Instead of just ignoring your pain with a “stiff upper lip” mentality, you stop to tell yourself “this is really difficult right now,” how can I comfort and care for myself in this moment?
Instead of mercilessly judging and criticizing yourself for various inadequacies or shortcomings, self-compassion means you are kind and understanding when confronted with personal failings – after all, who ever said you were supposed to be perfect?
You may try to change in ways that allow you to be more healthy and happy, but this is done because you care about yourself, not because you are worthless or unacceptable as you are.
Perhaps most importantly, having compassion for yourself means that you honor and accept your humanness. Things will not always go the way you want them to. You will encounter frustrations, losses will occur, you will make mistakes, bump up against your limitations, fall short of your ideals.
This is the human condition, a reality shared by all of us.
The more you open your heart to this reality instead of constantly fighting against it, the more you will be able to feel compassion for yourself and all your fellow humans in the experience of life.
The three aspects of self-compassion:
Self-kindness. Self-compassion entails being warm and understanding toward ourselves when we suffer, fail, or feel inadequate, rather than ignoring our pain or flagellating ourselves with self-criticism.
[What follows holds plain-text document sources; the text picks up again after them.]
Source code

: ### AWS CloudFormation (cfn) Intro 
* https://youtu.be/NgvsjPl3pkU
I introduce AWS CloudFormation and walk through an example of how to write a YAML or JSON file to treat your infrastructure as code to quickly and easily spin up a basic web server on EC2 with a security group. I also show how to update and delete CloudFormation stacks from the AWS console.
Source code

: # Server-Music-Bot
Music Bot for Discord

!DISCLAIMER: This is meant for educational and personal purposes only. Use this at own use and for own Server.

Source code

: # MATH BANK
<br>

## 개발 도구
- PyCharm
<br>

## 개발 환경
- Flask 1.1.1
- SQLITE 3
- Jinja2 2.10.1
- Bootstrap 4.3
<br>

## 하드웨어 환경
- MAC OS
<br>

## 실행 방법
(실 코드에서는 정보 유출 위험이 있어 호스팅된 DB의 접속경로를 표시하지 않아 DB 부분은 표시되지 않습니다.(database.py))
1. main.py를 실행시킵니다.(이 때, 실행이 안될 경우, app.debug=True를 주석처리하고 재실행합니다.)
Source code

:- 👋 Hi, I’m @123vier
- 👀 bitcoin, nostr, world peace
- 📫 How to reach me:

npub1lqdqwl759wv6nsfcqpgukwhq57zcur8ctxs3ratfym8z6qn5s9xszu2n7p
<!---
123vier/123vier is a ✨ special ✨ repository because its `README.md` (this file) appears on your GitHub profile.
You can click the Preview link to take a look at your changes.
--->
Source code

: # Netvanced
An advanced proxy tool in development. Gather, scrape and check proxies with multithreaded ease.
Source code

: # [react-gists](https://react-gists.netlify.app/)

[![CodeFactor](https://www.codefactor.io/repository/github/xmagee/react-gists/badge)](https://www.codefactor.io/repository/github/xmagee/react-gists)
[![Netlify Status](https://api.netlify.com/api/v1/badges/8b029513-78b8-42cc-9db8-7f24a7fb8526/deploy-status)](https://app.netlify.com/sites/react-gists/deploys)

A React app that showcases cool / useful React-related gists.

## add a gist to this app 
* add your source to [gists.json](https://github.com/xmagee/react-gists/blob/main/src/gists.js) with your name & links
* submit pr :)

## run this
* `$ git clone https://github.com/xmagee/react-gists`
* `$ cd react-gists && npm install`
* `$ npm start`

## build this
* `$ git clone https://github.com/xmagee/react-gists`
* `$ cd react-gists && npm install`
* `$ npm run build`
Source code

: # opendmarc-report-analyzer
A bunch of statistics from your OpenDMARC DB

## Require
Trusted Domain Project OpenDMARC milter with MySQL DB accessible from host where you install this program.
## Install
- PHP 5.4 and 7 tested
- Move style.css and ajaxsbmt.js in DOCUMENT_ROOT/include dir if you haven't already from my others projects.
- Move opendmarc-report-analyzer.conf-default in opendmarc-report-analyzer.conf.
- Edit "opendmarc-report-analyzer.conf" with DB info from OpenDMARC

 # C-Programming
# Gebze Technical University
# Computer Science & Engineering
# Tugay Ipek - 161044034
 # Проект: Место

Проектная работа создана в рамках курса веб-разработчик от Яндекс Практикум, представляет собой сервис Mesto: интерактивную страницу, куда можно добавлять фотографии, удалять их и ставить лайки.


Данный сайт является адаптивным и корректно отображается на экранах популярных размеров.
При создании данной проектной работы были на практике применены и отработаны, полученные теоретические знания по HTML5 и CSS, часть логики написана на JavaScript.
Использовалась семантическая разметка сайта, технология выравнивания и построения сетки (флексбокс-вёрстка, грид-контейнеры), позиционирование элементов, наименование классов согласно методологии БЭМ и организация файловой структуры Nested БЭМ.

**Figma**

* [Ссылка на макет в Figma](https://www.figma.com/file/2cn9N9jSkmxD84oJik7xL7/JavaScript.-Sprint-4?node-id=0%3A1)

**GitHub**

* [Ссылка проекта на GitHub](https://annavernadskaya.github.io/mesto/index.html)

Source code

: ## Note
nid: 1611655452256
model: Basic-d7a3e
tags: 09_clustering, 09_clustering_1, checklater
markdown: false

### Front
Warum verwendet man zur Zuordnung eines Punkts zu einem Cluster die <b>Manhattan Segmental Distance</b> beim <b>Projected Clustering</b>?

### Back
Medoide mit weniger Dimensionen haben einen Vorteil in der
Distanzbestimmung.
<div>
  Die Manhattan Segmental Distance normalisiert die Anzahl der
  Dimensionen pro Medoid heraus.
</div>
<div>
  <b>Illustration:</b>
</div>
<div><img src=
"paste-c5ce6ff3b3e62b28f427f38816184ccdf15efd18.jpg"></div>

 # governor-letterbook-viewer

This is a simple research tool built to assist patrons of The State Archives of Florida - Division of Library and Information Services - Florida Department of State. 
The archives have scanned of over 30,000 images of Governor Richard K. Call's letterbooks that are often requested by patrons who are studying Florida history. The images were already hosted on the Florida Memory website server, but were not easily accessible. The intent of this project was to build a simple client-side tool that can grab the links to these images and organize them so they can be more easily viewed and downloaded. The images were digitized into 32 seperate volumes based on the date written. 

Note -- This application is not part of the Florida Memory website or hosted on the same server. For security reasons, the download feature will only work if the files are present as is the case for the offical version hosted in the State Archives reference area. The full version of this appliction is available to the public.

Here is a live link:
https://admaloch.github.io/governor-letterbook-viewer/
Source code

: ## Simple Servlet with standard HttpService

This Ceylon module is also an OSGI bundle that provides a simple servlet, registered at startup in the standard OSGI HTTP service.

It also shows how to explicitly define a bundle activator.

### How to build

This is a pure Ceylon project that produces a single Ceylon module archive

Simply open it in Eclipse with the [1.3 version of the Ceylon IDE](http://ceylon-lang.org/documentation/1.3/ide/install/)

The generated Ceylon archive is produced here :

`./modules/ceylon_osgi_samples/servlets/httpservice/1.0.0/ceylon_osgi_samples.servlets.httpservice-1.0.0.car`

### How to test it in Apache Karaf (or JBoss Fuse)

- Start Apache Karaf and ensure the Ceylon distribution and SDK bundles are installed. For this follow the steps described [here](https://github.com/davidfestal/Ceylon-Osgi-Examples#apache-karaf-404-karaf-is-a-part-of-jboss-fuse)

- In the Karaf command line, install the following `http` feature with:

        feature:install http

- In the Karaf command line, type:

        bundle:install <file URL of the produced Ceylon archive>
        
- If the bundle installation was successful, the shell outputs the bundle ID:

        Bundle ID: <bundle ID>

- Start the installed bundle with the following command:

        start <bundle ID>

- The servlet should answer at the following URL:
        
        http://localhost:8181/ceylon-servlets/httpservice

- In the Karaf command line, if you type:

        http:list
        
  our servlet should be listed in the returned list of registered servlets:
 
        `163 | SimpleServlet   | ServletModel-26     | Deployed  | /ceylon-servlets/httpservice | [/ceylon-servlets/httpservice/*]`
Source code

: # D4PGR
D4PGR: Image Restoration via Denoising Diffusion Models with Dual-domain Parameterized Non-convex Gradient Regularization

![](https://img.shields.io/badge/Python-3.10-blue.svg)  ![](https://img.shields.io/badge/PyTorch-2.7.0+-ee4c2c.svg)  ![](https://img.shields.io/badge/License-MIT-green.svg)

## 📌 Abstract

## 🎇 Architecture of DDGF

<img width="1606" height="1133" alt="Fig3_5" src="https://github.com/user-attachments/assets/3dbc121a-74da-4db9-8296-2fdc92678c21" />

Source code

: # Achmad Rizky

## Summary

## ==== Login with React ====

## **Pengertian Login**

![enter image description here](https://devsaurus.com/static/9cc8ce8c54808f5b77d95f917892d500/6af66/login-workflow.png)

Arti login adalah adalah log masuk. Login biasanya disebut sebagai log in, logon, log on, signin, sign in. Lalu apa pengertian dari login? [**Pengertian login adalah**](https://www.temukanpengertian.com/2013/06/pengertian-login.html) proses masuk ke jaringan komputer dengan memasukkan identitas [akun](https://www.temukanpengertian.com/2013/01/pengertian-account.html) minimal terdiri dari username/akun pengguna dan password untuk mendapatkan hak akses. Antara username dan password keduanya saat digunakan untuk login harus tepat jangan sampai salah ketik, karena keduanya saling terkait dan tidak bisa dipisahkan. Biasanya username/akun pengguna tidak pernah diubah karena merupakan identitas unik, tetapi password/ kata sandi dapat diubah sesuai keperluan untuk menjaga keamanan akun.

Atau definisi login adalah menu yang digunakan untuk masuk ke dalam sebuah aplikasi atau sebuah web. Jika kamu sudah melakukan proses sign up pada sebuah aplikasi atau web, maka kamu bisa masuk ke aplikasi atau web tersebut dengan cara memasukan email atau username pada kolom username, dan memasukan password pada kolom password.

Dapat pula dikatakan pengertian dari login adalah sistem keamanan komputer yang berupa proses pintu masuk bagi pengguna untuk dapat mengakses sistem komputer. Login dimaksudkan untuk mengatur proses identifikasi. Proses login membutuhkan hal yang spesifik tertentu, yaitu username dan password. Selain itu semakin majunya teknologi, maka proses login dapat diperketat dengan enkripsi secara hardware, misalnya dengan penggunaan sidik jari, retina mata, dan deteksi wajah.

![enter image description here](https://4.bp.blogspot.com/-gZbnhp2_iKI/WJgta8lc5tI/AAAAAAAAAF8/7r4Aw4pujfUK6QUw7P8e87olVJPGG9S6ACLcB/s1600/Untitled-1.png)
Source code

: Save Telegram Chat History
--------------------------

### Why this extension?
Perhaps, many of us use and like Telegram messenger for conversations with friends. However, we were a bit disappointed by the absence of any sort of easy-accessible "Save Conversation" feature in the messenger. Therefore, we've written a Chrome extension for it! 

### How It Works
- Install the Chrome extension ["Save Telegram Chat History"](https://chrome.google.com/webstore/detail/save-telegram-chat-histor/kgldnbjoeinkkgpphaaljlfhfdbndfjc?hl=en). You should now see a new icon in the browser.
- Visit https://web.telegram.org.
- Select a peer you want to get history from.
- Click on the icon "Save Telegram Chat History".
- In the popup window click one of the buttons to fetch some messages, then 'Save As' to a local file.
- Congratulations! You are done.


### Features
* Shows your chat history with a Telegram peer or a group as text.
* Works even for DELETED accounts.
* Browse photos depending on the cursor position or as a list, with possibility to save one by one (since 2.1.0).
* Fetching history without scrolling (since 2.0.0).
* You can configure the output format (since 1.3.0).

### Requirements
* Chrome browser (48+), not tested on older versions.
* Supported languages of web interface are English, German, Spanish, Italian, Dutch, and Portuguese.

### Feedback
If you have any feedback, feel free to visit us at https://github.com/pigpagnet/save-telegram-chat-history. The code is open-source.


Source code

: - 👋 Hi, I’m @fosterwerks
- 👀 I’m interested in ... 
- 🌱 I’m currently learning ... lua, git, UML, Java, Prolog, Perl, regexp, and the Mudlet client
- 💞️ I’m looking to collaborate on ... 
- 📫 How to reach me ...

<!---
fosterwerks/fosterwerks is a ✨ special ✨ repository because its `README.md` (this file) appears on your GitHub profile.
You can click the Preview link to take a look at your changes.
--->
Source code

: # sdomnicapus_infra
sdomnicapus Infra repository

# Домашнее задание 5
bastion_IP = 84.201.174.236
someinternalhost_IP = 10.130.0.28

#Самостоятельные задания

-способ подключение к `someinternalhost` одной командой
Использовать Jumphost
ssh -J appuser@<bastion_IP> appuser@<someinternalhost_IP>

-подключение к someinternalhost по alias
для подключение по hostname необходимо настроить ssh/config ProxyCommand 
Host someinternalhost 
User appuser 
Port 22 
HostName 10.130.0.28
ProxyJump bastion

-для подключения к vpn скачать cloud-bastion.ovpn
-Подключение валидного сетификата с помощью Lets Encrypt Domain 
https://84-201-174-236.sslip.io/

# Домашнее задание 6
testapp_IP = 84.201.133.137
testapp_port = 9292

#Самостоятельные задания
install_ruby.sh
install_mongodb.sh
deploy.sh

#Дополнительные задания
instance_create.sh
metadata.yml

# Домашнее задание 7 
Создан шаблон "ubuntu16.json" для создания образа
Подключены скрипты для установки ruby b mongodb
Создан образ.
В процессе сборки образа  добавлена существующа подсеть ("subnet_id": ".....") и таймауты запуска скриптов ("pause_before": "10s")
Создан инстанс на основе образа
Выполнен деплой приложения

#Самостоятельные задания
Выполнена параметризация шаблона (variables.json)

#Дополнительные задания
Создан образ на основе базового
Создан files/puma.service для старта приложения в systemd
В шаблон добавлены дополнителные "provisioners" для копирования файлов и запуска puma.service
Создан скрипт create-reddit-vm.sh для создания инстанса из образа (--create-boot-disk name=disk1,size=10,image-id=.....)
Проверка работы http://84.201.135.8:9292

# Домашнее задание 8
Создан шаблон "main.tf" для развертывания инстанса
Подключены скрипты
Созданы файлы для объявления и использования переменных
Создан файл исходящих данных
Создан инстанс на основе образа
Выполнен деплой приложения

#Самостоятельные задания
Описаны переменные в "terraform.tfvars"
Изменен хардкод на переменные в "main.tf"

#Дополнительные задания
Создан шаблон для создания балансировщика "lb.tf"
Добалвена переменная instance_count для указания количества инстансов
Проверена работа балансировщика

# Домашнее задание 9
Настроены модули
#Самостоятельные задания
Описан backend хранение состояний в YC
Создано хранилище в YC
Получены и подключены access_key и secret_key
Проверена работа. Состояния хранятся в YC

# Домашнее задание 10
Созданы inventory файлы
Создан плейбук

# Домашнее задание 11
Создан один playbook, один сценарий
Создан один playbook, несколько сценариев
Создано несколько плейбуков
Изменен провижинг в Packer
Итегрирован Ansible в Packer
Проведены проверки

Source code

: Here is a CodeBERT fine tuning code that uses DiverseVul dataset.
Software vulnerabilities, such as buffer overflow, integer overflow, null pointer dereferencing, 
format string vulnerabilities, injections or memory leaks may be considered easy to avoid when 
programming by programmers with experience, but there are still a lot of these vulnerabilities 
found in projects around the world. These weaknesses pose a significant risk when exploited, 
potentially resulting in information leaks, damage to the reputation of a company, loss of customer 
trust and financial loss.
Common humanity. Frustration at not having things exactly as we want is often accompanied by an irrational but pervasive sense of isolation – as if “I” were the only person suffering or making mistakes. All humans suffer, however. The very definition of being “human” means that one is mortal, vulnerable and imperfect.
Mindfulness. Self-compassion also requires taking a balanced approach to our negative emotions so that feelings are neither suppressed nor exaggerated. This balanced stance stems from the process of relating personal experiences to those of others who are also suffering, thus putting our own situation into a larger perspective.